Starting with the line that holds "sentido inverso. En", copy out each remaining line of the listing below, up to and including the last one, and include nothing else.

________________________________________

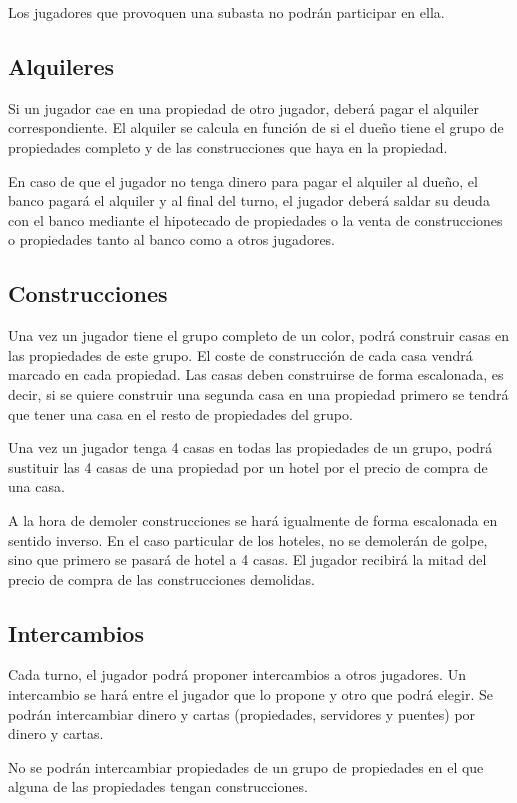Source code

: Los jugadores que provoquen una subasta no podrán participar en ella.

\subsection{Alquileres}
Si un jugador cae en una propiedad de otro jugador, deberá pagar el alquiler
correspondiente. El alquiler se calcula en función de si el dueño tiene el grupo 
de propiedades completo y de las construcciones que haya en la propiedad.

En caso de que el jugador no tenga dinero para pagar el alquiler al dueño,
el banco pagará el alquiler y al final del turno, el jugador deberá saldar 
su deuda con el banco mediante el hipotecado de propiedades o la venta de
construcciones o propiedades tanto al banco como a otros jugadores.

\subsection{Construcciones}
Una vez un jugador tiene el grupo completo de un color, podrá construir
casas en las propiedades de este grupo. El coste de construcción de cada 
casa vendrá marcado en cada propiedad. Las casas deben construirse de forma 
escalonada, es decir, si se quiere construir una segunda casa en una propiedad 
primero se tendrá que tener una casa en el resto de propiedades del grupo.

Una vez un jugador tenga 4 casas en todas las propiedades de un grupo, podrá
sustituir las 4 casas de una propiedad por un hotel por el precio de compra
de una casa.

A la hora de demoler construcciones se hará igualmente de forma escalonada en 
sentido inverso. En el caso particular de los hoteles, no se demolerán de golpe,
sino que primero se pasará de hotel a 4 casas.
El jugador recibirá la mitad del precio de compra de las construcciones demolidas.

\subsection{Intercambios}
\label{sec:intercambios}
Cada turno, el jugador podrá proponer intercambios a otros jugadores. Un 
intercambio se hará entre el jugador que lo propone y otro que podrá elegir.
Se podrán intercambiar dinero y cartas (propiedades, servidores y puentes)
por dinero y cartas. 

No se podrán intercambiar propiedades de un grupo de propiedades en el que
alguna de las propiedades tengan construcciones.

________________________________________

## Answer to the problem
sentido inverso. En el caso particular de los hoteles, no se demolerán de golpe,
sino que primero se pasará de hotel a 4 casas.
El jugador recibirá la mitad del precio de compra de las construcciones demolidas.

\subsection{Intercambios}
\label{sec:intercambios}
Cada turno, el jugador podrá proponer intercambios a otros jugadores. Un 
intercambio se hará entre el jugador que lo propone y otro que podrá elegir.
Se podrán intercambiar dinero y cartas (propiedades, servidores y puentes)
por dinero y cartas. 

No se podrán intercambiar propiedades de un grupo de propiedades en el que
alguna de las propiedades tengan construcciones.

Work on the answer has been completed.